An abandoned old power boat juts upright from the cracked mud like a giant tombstone.
Its epitaph might read: Here lay the waters of Lake Mead.
The largest US reservoir has shrunken to a record low due to a punishing drought and the demands of 40 million people in seven states who are sucking the Colorado River dry.
The mega drought in the US West has been worsened by climate change.
The wildfire season has become longer and the blazes more intense, scorching temperatures have broken records and lakes are shrivelling.
The receding waters of Lake Mead National Recreation Area have revealed the skeletal remains of two people, along with countless desiccated fish and what has become a graveyard of forgotten and stranded watercraft.
Houseboats, sailboats and motorboats have been beached, creating a surreal scene in an otherwise rugged desert landscape.
A buoy that once marked a no-boat-zone sits in the dirt, not a drop of water anywhere in view.
Nature did not create this still-water paradise for fishing, camping and kayaking.
The mighty Colorado River that separates Nevada from Arizona once flowed beneath the walls of Black Canyon until the Hoover Dam was erected in 1935 for irrigation, flood control and hydropower.
Its level has dropped 52 metres since reaching a high-water mark in 1983.
It leaves behind a bright white line of mineral deposits on the brown canyon walls that loom over passing motorboats as high as a 15-storey building.
Most of the boat ramps have been gated and marina docks moved into deeper waters.
The dropping water levels have consequences not only for the cities that depend on the future source of water but for boaters who must navigate shallow waters and avoid islands and sandbars that lurk below the surface before emerging.
Craig Miller was motoring around on his houseboat last month when the engine died and he floated to shore.
Within days, the knee-deep water where his boat came to rest was gone.
"It's amazing how fast the water went down," Mr Miller said.
He bought pumps and tried to dredge the sand around the boat to create a channel to the water but could not stay ahead of the receding waters.
A tow from shallow waters, originally estimated at $US4,000 ($5,945) ballooned to a $US20,000 salvage job when he became marooned.
The day before he was told by park rangers that he had to get the boat off the sand, Dave Sparks, a social media personality known as Heavy D, arrived to help.
Mr Sparks had seen a video about Mr Miller's plight, and showed up with a crew to pull the boat from the shore and tow it to a marina.
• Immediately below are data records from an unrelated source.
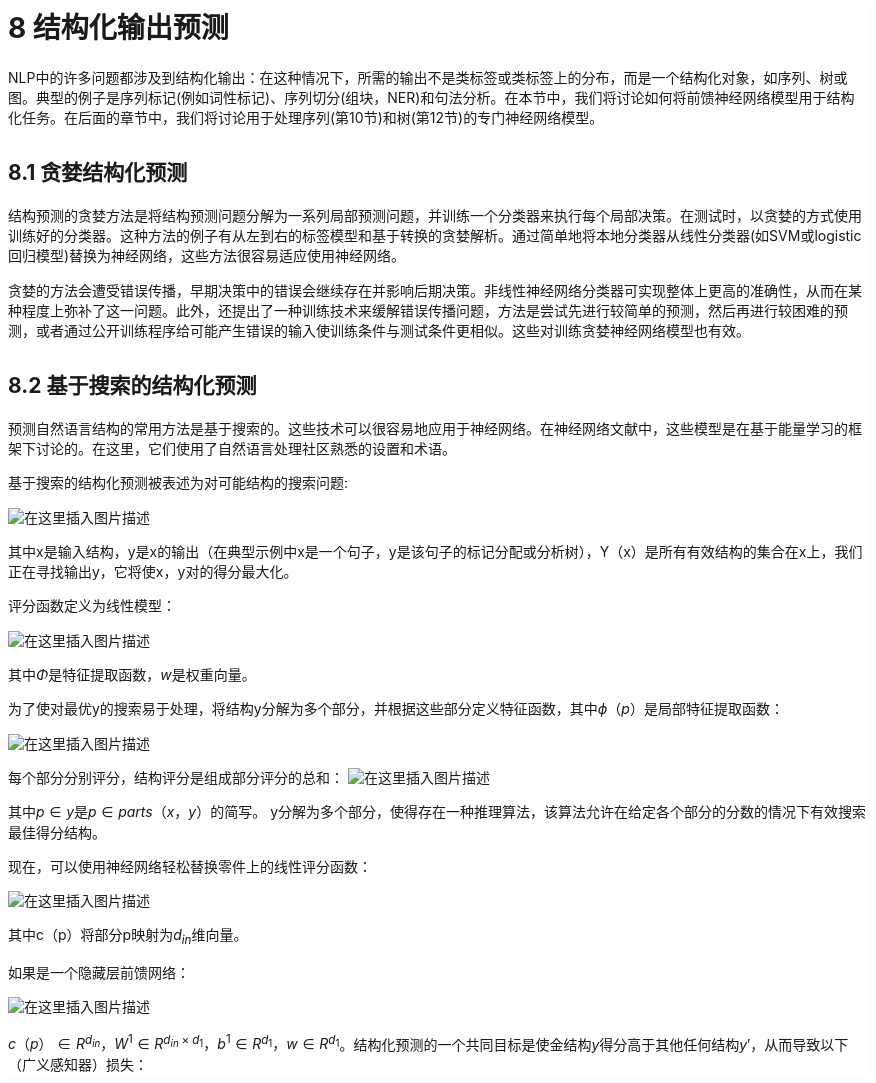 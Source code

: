 # 8 结构化输出预测

NLP中的许多问题都涉及到结构化输出：在这种情况下，所需的输出不是类标签或类标签上的分布，而是一个结构化对象，如序列、树或图。典型的例子是序列标记(例如词性标记)、序列切分(组块，NER)和句法分析。在本节中，我们将讨论如何将前馈神经网络模型用于结构化任务。在后面的章节中，我们将讨论用于处理序列(第10节)和树(第12节)的专门神经网络模型。

## 8.1 贪婪结构化预测

结构预测的贪婪方法是将结构预测问题分解为一系列局部预测问题，并训练一个分类器来执行每个局部决策。在测试时，以贪婪的方式使用训练好的分类器。这种方法的例子有从左到右的标签模型和基于转换的贪婪解析。通过简单地将本地分类器从线性分类器(如SVM或logistic回归模型)替换为神经网络，这些方法很容易适应使用神经网络。

贪婪的方法会遭受错误传播，早期决策中的错误会继续存在并影响后期决策。非线性神经网络分类器可实现整体上更高的准确性，从而在某种程度上弥补了这一问题。此外，还提出了一种训练技术来缓解错误传播问题，方法是尝试先进行较简单的预测，然后再进行较困难的预测，或者通过公开训练程序给可能产生错误的输入使训练条件与测试条件更相似。这些对训练贪婪神经网络模型也有效。

## 8.2 基于搜索的结构化预测

预测自然语言结构的常用方法是基于搜索的。这些技术可以很容易地应用于神经网络。在神经网络文献中，这些模型是在基于能量学习的框架下讨论的。在这里，它们使用了自然语言处理社区熟悉的设置和术语。

基于搜索的结构化预测被表述为对可能结构的搜索问题:

![在这里插入图片描述](https://img-blog.csdnimg.cn/2021022020505288.png#pic_center)


其中x是输入结构，y是x的输出（在典型示例中x是一个句子，y是该句子的标记分配或分析树），Y（x）是所有有效结构的集合在x上，我们正在寻找输出y，它将使x，y对的得分最大化。

评分函数定义为线性模型：

![在这里插入图片描述](https://img-blog.csdnimg.cn/20210220205101523.png#pic_center)

其中$\Phi$是特征提取函数，$w$是权重向量。

为了使对最优y的搜索易于处理，将结构y分解为多个部分，并根据这些部分定义特征函数，其中$\phi（p）$是局部特征提取函数：

![在这里插入图片描述](https://img-blog.csdnimg.cn/20210220205109796.png#pic_center)


每个部分分别评分，结构评分是组成部分评分的总和：
![在这里插入图片描述](https://img-blog.csdnimg.cn/20210220205116135.png#pic_center)



其中$p\in y$是$p\in parts（x，y）$的简写。  y分解为多个部分，使得存在一种推理算法，该算法允许在给定各个部分的分数的情况下有效搜索最佳得分结构。

现在，可以使用神经网络轻松替换零件上的线性评分函数：

![在这里插入图片描述](https://img-blog.csdnimg.cn/20210220205125628.png#pic_center)


其中c（p）将部分p映射为$d_{in}$维向量。

如果是一个隐藏层前馈网络：

![在这里插入图片描述](https://img-blog.csdnimg.cn/20210220205138677.png#pic_center)


$c（p）\in R^{d_{in}}，W^1\in R^{d_{in}\times d_1}，b^1\in R^{d_1}，w\in R^{d_1}$。结构化预测的一个共同目标是使金结构$y$得分高于其他任何结构$y'$，从而导致以下（广义感知器）损失：
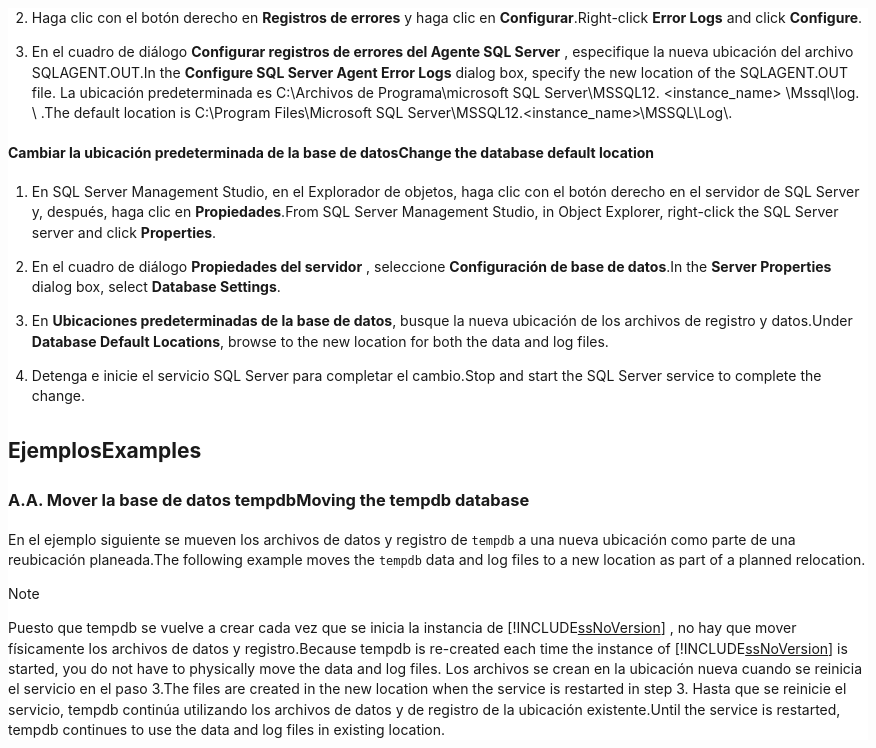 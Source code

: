 2.  <span data-ttu-id="219f0-184">Haga clic con el botón derecho en **Registros de errores** y haga clic en **Configurar**.</span><span class="sxs-lookup"><span data-stu-id="219f0-184">Right-click **Error Logs** and click **Configure**.</span></span>  
  
3.  <span data-ttu-id="219f0-185">En el cuadro de diálogo **Configurar registros de errores del Agente SQL Server** , especifique la nueva ubicación del archivo SQLAGENT.OUT.</span><span class="sxs-lookup"><span data-stu-id="219f0-185">In the **Configure SQL Server Agent Error Logs** dialog box, specify the new location of the SQLAGENT.OUT file.</span></span> <span data-ttu-id="219f0-186">La ubicación predeterminada es C:\Archivos de Programa\microsoft SQL Server\MSSQL12. <instance_name> \Mssql\log. \\ .</span><span class="sxs-lookup"><span data-stu-id="219f0-186">The default location is C:\Program Files\Microsoft SQL Server\MSSQL12.<instance_name>\MSSQL\Log\\.</span></span>  
  
#### <a name="change-the-database-default-location"></a><span data-ttu-id="219f0-187">Cambiar la ubicación predeterminada de la base de datos</span><span class="sxs-lookup"><span data-stu-id="219f0-187">Change the database default location</span></span>  
  
1.  <span data-ttu-id="219f0-188">En SQL Server Management Studio, en el Explorador de objetos, haga clic con el botón derecho en el servidor de SQL Server y, después, haga clic en **Propiedades**.</span><span class="sxs-lookup"><span data-stu-id="219f0-188">From SQL Server Management Studio, in Object Explorer, right-click the SQL Server server and click **Properties**.</span></span>  
  
2.  <span data-ttu-id="219f0-189">En el cuadro de diálogo **Propiedades del servidor** , seleccione **Configuración de base de datos**.</span><span class="sxs-lookup"><span data-stu-id="219f0-189">In the **Server Properties** dialog box, select **Database Settings**.</span></span>  
  
3.  <span data-ttu-id="219f0-190">En **Ubicaciones predeterminadas de la base de datos**, busque la nueva ubicación de los archivos de registro y datos.</span><span class="sxs-lookup"><span data-stu-id="219f0-190">Under **Database Default Locations**, browse to the new location for both the data and log files.</span></span>  
  
4.  <span data-ttu-id="219f0-191">Detenga e inicie el servicio SQL Server para completar el cambio.</span><span class="sxs-lookup"><span data-stu-id="219f0-191">Stop and start the SQL Server service to complete the change.</span></span>  
  
##  <a name="examples"></a><a name="Examples"></a> <span data-ttu-id="219f0-192">Ejemplos</span><span class="sxs-lookup"><span data-stu-id="219f0-192">Examples</span></span>  
  
### <a name="a-moving-the-tempdb-database"></a><span data-ttu-id="219f0-193">A.</span><span class="sxs-lookup"><span data-stu-id="219f0-193">A.</span></span> <span data-ttu-id="219f0-194">Mover la base de datos tempdb</span><span class="sxs-lookup"><span data-stu-id="219f0-194">Moving the tempdb database</span></span>  
 <span data-ttu-id="219f0-195">En el ejemplo siguiente se mueven los archivos de datos y registro de `tempdb` a una nueva ubicación como parte de una reubicación planeada.</span><span class="sxs-lookup"><span data-stu-id="219f0-195">The following example moves the `tempdb` data and log files to a new location as part of a planned relocation.</span></span>  
  
> [!NOTE]  
>  <span data-ttu-id="219f0-196">Puesto que tempdb se vuelve a crear cada vez que se inicia la instancia de [!INCLUDE[ssNoVersion](../../includes/ssnoversion-md.md)] , no hay que mover físicamente los archivos de datos y registro.</span><span class="sxs-lookup"><span data-stu-id="219f0-196">Because tempdb is re-created each time the instance of [!INCLUDE[ssNoVersion](../../includes/ssnoversion-md.md)] is started, you do not have to physically move the data and log files.</span></span> <span data-ttu-id="219f0-197">Los archivos se crean en la ubicación nueva cuando se reinicia el servicio en el paso 3.</span><span class="sxs-lookup"><span data-stu-id="219f0-197">The files are created in the new location when the service is restarted in step 3.</span></span> <span data-ttu-id="219f0-198">Hasta que se reinicie el servicio, tempdb continúa utilizando los archivos de datos y de registro de la ubicación existente.</span><span class="sxs-lookup"><span data-stu-id="219f0-198">Until the service is restarted, tempdb continues to use the data and log files in existing location.</span></span>  
   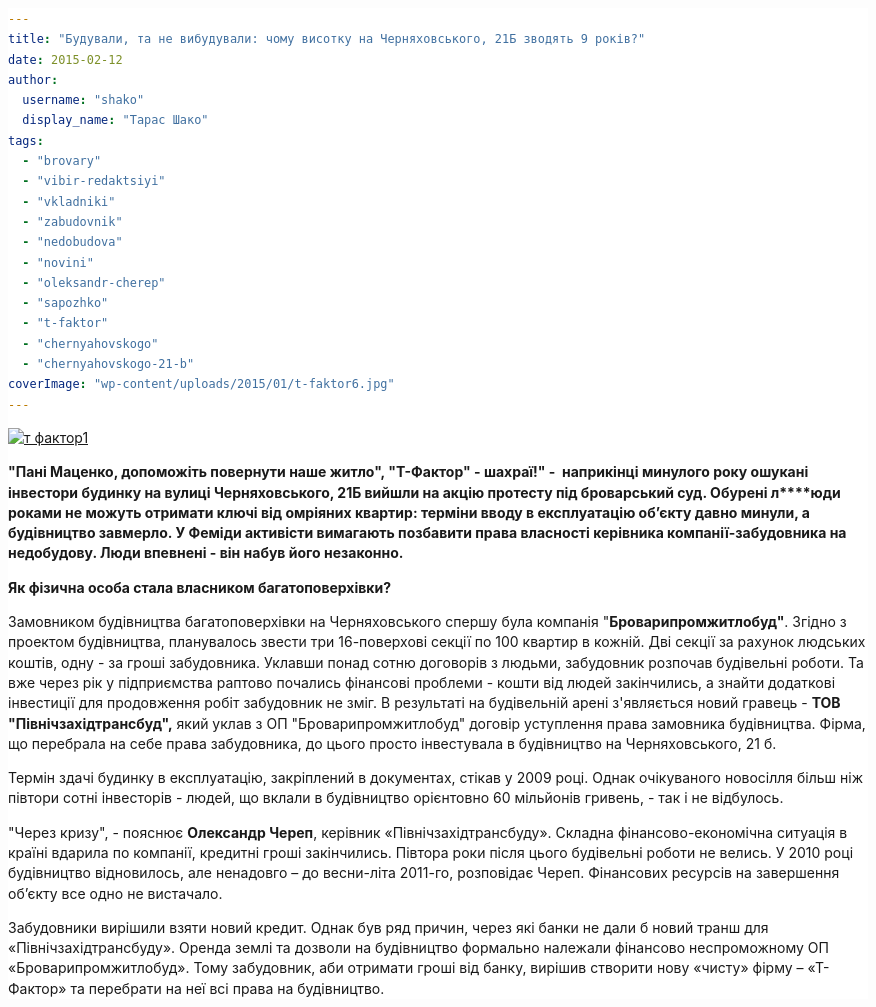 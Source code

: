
 ```yaml
---
title: "Будували, та не вибудували: чому висотку на Черняховського, 21Б зводять 9 років?"
date: 2015-02-12
author: 
  username: "shako"
  display_name: "Тарас Шако"
tags: 
  - "brovary"
  - "vibir-redaktsiyi"
  - "vkladniki"
  - "zabudovnik"
  - "nedobudova"
  - "novini"
  - "oleksandr-cherep"
  - "sapozhko"
  - "t-faktor"
  - "chernyahovskogo"
  - "chernyahovskogo-21-b"
coverImage: "wp-content/uploads/2015/01/t-faktor6.jpg"
---
```


[![т фактор1](https://mpz.brovary.org/wp-content/uploads/2015/01/t-faktor1.jpg)](https://mpz.brovary.org/wp-content/uploads/2015/01/t-faktor1.jpg)

**"Пані Маценко, допоможіть повернути наше житло", "Т-Фактор" - шахраї!" -  наприкінці минулого року ошукані інвестори будинку на вулиці Черняховського, 21Б вийшли на акцію протесту під броварський суд. Обурені л****юди роками не можуть отримати ключі від омріяних квартир: терміни вводу в експлуатацію об’єкту давно минули, а будівництво завмерло. У Феміди активісти вимагають позбавити права власності керівника компанії-забудовника на недобудову. Люди впевнені - він набув його незаконно.**

**Як фізична особа стала власником багатоповерхівки?** 

Замовником будівництва багатоповерхівки на Черняховського спершу була компанія "**Броварипромжитлобуд"**. Згідно з проектом будівництва, планувалось звести три 16-поверхові секції по 100 квартир в кожній. Дві секції за рахунок людських коштів, одну - за гроші забудовника. Уклавши понад сотню договорів з людьми, забудовник розпочав будівельні роботи. Та вже через рік у підприємства раптово почались фінансові проблеми - кошти від людей закінчились, а знайти додаткові інвестиції для продовження робіт забудовник не зміг. В результаті на будівельній арені з'являється новий гравець - **ТОВ "Північзахідтрансбуд",** який уклав з ОП "Броварипромжитлобуд" договір уступлення права замовника будівництва. Фірма, що перебрала на себе права забудовника, до цього просто інвестувала в будівництво на Черняховського, 21 б.

Термін здачі будинку в експлуатацію, закріплений в документах, стікав у 2009 році. Однак очікуваного новосілля більш ніж півтори сотні інвесторів - людей, що вклали в будівництво орієнтовно 60 мільйонів гривень, - так і не відбулось.

"Через кризу", - пояснює **Олександр Череп**, керівник «Північзахідтрансбуду». Складна фінансово-економічна ситуація в країні вдарила по компанії, кредитні гроші закінчились. Півтора роки після цього будівельні роботи не велись. У 2010 році будівництво відновилось, але ненадовго – до весни-літа 2011-го, розповідає Череп. Фінансових ресурсів на завершення об’єкту все одно не вистачало.

Забудовники вирішили взяти новий кредит. Однак був ряд причин, через які банки не дали б новий транш для «Північзахідтрансбуду». Оренда землі та дозволи на будівництво формально належали фінансово неспроможному ОП «Броварипромжитлобуд». Тому забудовник, аби отримати гроші від банку, вирішив створити нову «чисту» фірму – «Т-Фактор» та перебрати на неї всі права на будівництво.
Others have flocked to the dried lake bed for selfies in the haunting landscape or against the backdrop of what looks like a colossal ring around a bathtub.
A small school of dead fish have been propped on their tails and arranged in a circle.
The dried lake bottom looks like shattered glass, the cracks expanding in the hot sun and the mud fading from brown to beige.
As the Sun sets to the west over Las Vegas, the light illuminates the translucent hollowed-out body and empty eye socket of one fish. Its mouth is open as if it is trying to breathe.